The arguments q, l and u are Vector{Float64}. The elements of l and u can be $$\pm \infty$$ ( using Inf).

The arguments P and A are sparse matrices of type SparseMatrixCSC. Matrix P can be either complete or just the upper triangular part. OSQP will make use of only the upper triangular part. If they are sparse matrices are in another format, the interface will attemp to convert them. There is no need to specify all the arguments.

The argument settings specifies the solver settings. Settings can also be passed as indipendent keyword arguments such as max_iter=1000. The allowed parameters are defined in Solver settings.

## Solve¶

The problem can be solved by

results = OSQP.solve!(m)


The output results contains the primal solution x, the dual solution y, certificate of primal infeasibility prim_inf_cert, certificate of dual infeasibility dual_inf_cert and the info object containing the solver statistics defined in the following table

Member Description
iter Number of iterations
status Solver status
status_val Solver status value as in Status values
status_polish Polishing status
obj_val Objective value
pri_res Primal residual
dua_res Dual residual
setup_time Setup time
solve_time Solve time
polish_time Polish time
run_time Total run time: setup + solve + polish
rho_estimate Optimal rho estimate
rho_updates Number of rho updates

Note that if multiple solves are executed from single setup, then after the first one run_time includes only solve_time + polish_time.

## Update¶

Part of problem data and settings can be updated without requiring a new problem setup.

### Update problem vectors¶

Vectors q, l and u can be updated with new values q_new, l_new and u_new by just running

OSQP.update!(m; q=q_new, l=l_new, u=u_new)


The user does not have to specify all the keyword arguments.

### Update problem matrices¶

Matrices A and P can be updated by changing the value of their elements but not their sparsity pattern. The interface is designed to mimic the C/C++ counterpart with the Julia 1-based indexing. Note that the new values of P represent only the upper triangular part while A is always represented as a full matrix.

You can update the values of all the elements of P by executing

OSQP.update!(m, Px=Px_new)


If you want to update only some elements, you can pass

OSQP.update!(m, Px=Px_new, Px_idx=Px_new_idx)

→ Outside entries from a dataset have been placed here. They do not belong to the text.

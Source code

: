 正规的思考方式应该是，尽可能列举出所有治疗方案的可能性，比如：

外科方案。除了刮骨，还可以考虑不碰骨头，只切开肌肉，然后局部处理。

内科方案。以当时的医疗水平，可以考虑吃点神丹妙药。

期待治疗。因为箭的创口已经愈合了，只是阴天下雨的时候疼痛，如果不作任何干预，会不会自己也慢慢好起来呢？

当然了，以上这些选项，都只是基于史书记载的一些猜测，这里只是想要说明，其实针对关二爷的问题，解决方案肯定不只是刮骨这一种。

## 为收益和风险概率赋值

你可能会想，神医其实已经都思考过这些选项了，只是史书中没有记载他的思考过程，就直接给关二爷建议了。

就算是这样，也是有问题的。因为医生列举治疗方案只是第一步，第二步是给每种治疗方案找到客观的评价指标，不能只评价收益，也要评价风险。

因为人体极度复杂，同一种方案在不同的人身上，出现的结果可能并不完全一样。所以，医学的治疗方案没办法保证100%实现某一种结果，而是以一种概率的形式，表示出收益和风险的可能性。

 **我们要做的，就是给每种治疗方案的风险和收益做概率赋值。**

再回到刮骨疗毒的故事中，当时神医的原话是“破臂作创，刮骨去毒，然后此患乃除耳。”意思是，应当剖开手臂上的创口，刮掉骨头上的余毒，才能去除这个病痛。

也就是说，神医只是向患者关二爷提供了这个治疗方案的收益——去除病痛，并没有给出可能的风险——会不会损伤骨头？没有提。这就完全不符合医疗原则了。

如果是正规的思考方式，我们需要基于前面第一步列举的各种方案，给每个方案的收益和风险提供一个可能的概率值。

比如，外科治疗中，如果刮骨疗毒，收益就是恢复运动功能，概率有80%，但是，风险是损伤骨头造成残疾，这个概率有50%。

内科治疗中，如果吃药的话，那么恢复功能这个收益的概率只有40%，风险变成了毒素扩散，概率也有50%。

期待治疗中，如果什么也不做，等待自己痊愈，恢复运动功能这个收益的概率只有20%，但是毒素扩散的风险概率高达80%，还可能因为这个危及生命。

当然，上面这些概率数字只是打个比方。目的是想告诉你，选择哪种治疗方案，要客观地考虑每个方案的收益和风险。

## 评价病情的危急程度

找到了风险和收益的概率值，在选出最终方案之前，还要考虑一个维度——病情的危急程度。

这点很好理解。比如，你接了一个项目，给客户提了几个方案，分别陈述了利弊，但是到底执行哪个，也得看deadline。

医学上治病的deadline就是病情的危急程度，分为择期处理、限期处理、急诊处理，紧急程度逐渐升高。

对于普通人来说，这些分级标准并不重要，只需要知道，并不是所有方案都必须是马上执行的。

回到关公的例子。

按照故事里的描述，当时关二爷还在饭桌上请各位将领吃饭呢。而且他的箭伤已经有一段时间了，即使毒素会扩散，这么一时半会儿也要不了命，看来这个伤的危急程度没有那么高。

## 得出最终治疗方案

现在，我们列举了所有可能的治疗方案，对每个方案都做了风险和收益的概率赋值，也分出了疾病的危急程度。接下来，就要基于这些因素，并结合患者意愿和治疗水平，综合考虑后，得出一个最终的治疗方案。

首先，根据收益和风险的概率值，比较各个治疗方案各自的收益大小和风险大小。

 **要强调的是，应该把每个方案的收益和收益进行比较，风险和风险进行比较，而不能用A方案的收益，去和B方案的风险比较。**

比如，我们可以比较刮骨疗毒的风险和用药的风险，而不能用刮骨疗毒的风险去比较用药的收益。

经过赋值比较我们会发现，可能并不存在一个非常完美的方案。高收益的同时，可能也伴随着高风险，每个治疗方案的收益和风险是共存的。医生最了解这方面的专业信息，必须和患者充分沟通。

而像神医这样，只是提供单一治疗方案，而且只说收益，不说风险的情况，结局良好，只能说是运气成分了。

where Px_new_idx is the vector of indices of mapping the elements of Px_new to the original vector Px representing the data of the sparse matrix P.

Matrix A can be changed in the same way. You can also change both matrices at the same time by running, for example

OSQP.update!(m, Px=Px_new, Px_idx=Px_new_idx, Ax=Ax_new, Ax=Ax_new_idx)


### Update settings¶

Settings can be updated by running

OSQP.update_settings!(m; new_settings)


where new_settings are the new settings specified as keyword arguments that can be updated which are marked with an * in Solver settings.

## Warm start¶

OSQP automatically warm starts primal and dual variables from the previous QP solution. If you would like to warm start their values manually, you can use

OSQP.warm_start!(m; x=x0, y=y0)


where x0 and y0 are the new primal and dual variables.